Will this allow similar functionality in tuned like we've been able to use in the past via the msr-tools package, specifically the binaries
rdmsrandwrmsruser space applications? In some cases the uncore frequency is set in server platform BIOS and has no knobs to control / modify without modifying registers, which isn't user friendly.
Yes, I think using sysfs intel_uncore_frequency would be preferred to configure uncore frequency over rdmsr/wrmsr.
- from the kernel documentation it seems this tuning knob is per package die, thus I expect there could be multiple such knobs on the system accessible through subdirs, but If I am not mistaken in the current PR all are controlled in the first plugin instance.

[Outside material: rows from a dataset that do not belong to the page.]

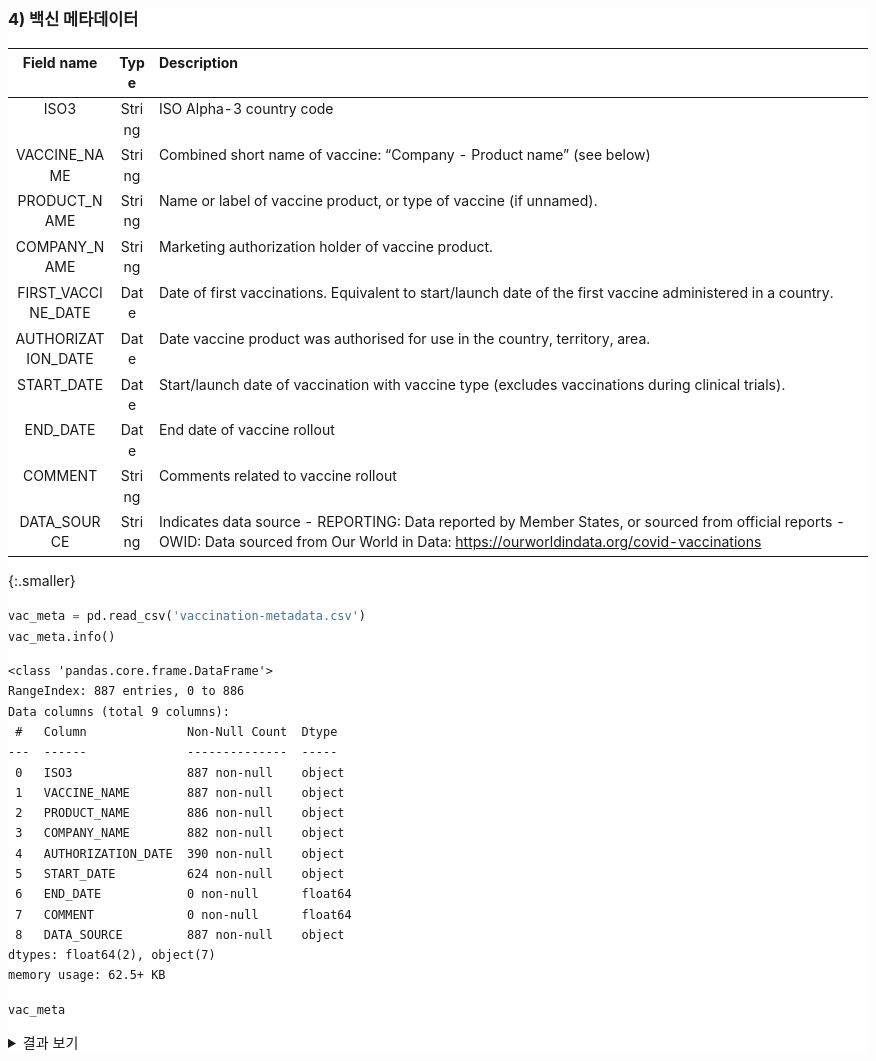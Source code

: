 
### 4) 백신 메타데이터

|Field name|Type|Description|
|:----:|:----:|:----|
|ISO3	|String|	ISO Alpha-3 country code|
|VACCINE_NAME	|String|Combined short name of vaccine: “Company - Product name” (see below)|
|PRODUCT_NAME	|String|	Name or label of vaccine product, or type of vaccine (if unnamed).|
|COMPANY_NAME	|String|	Marketing authorization holder of vaccine product.|
|FIRST_VACCINE_DATE	|Date|	Date of first vaccinations. Equivalent to start/launch date of the first vaccine administered in a country.|
|AUTHORIZATION_DATE	|Date|	Date vaccine product was authorised for use in the country, territory, area.|
|START_DATE	|Date|	Start/launch date of vaccination with vaccine type (excludes vaccinations during clinical trials).|
|END_DATE	|Date|	End date of vaccine rollout|
|COMMENT	|String|	Comments related to vaccine rollout|
|DATA_SOURCE	|String|	Indicates data source - REPORTING: Data reported by Member States, or sourced from official reports - OWID: Data sourced from Our World in Data: https://ourworldindata.org/covid-vaccinations|
{:.smaller}


```python
vac_meta = pd.read_csv('vaccination-metadata.csv')
vac_meta.info()
```

    <class 'pandas.core.frame.DataFrame'>
    RangeIndex: 887 entries, 0 to 886
    Data columns (total 9 columns):
     #   Column              Non-Null Count  Dtype  
    ---  ------              --------------  -----  
     0   ISO3                887 non-null    object 
     1   VACCINE_NAME        887 non-null    object 
     2   PRODUCT_NAME        886 non-null    object 
     3   COMPANY_NAME        882 non-null    object 
     4   AUTHORIZATION_DATE  390 non-null    object 
     5   START_DATE          624 non-null    object 
     6   END_DATE            0 non-null      float64
     7   COMMENT             0 non-null      float64
     8   DATA_SOURCE         887 non-null    object 
    dtypes: float64(2), object(7)
    memory usage: 62.5+ KB



```python
vac_meta
```

<details><summary>결과 보기 </summary></details>
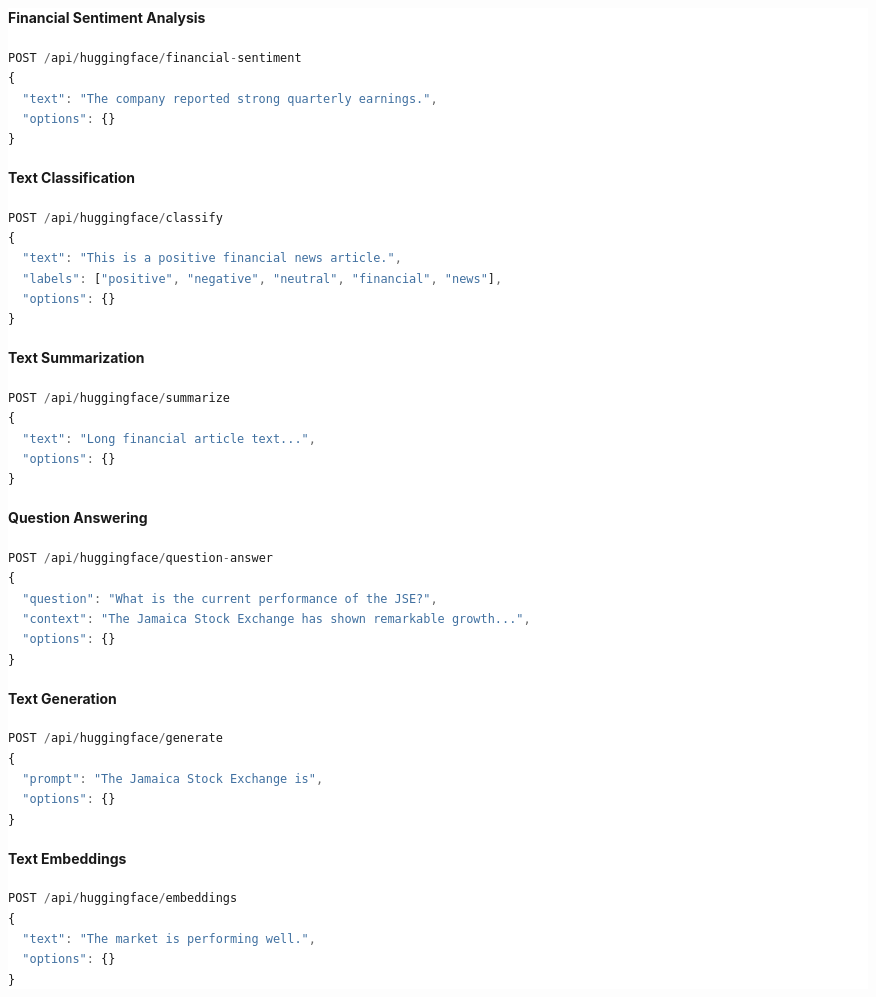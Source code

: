 #### **Financial Sentiment Analysis**
```javascript
POST /api/huggingface/financial-sentiment
{
  "text": "The company reported strong quarterly earnings.",
  "options": {}
}
```

#### **Text Classification**
```javascript
POST /api/huggingface/classify
{
  "text": "This is a positive financial news article.",
  "labels": ["positive", "negative", "neutral", "financial", "news"],
  "options": {}
}
```

#### **Text Summarization**
```javascript
POST /api/huggingface/summarize
{
  "text": "Long financial article text...",
  "options": {}
}
```

#### **Question Answering**
```javascript
POST /api/huggingface/question-answer
{
  "question": "What is the current performance of the JSE?",
  "context": "The Jamaica Stock Exchange has shown remarkable growth...",
  "options": {}
}
```

#### **Text Generation**
```javascript
POST /api/huggingface/generate
{
  "prompt": "The Jamaica Stock Exchange is",
  "options": {}
}
```

#### **Text Embeddings**
```javascript
POST /api/huggingface/embeddings
{
  "text": "The market is performing well.",
  "options": {}
}
```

I think better would be to add support per device which would allow setting all the knobs individually, e.g.:
[cpus_group1] devices=cpu1,cpu2,cpu3,... type=cpu uncore_max_delta_mhz= ${VALUE1} [cpus_group2] devices=cpu16,cpu17,cpu18,... type=cpu uncore_max_delta_mhz= ${VALUE2}It's of cource reasonable to configure this per cpu. The one problem I see is that the all cpu's in the config might not necessary located in the same die. Basically will be required that devices='cpu list' is configured to die. That's ok I think , we can log error and make verify fail , if the configuration is not correct.
According to the kernel documentation (https://docs.kernel.org/admin-guide/pm/intel_uncore_frequency_scaling.html) this is configured per package and die combination - not per CPU. So I don't see how or why we would try to configure this for specific CPUs in tuned.
- Why is it called
uncore_max_delta_mhz? For no confusion wouldn't be better to use the same name and units as are used in the kernelsysfs?Yes, it would be better to have the same units obviously. Regarding name it's delta, because we don't know apriori what is the maximum frequency. We read that value from sysfs intial_max_freq_khz and subtract the delta and write to max_freq_khz.
I believe that in at least some cases, either Intel or the HW vendor is going to require a specific uncore frequency to be set. I think tuned needs to allow the uncore max_freq_khz and min_freq_khz to be set specifically - not using deltas. Or perhaps we should allow either method to be used?
According to the kernel documentation (https://docs.kernel.org/admin-guide/pm/intel_uncore_frequency_scaling.html) this is configured per package and die combination - not per CPU. So I don't see how or why we would try to configure this for specific CPUs in tuned.
We know about topology, the die_id can be read from sysfs i.e for cpu6 is: /sys/devices/system/cpu/cpu6/topology/die_id
However there are uncore's that might not contain cpu's (there are uncore* entries additionally to package_die entries in . /sys/devices/system/cpu/intel_uncore_frequency). So this is not that simple. One global variable that control all uncore's as provided this PR is the simplest solution.
I believe that in at least some cases, either Intel or the HW vendor is going to require a specific uncore frequency to be set. I think tuned needs to allow the uncore max_freq_khz and min_freq_khz to be set specifically - not using deltas. Or perhaps we should allow either method to be used?
I'm open to suggestions here. It can be direct value or percentage of max for example. However direct value would not be portable from system to system, hence I think both configuration methods indeed should be provided (direct and percentage/delta)
I've opened another PR . Please check it out to see if it goes to the right direction. It allows to define uncore freq per cpu (the config is checked against topology) . Hope it's something reasonable. Otherwise what I think could be done is one global option (as in this PR) or separate intel_uncore plugin where device is defined as entry in /sys/devices/system/cpu/intel_uncore_frequency/* i.e. package_NN_die_MM or uncoreNN .
Uncore support has been merged, if you want the setting in the throughput-performance profile, please update this PR or create new one.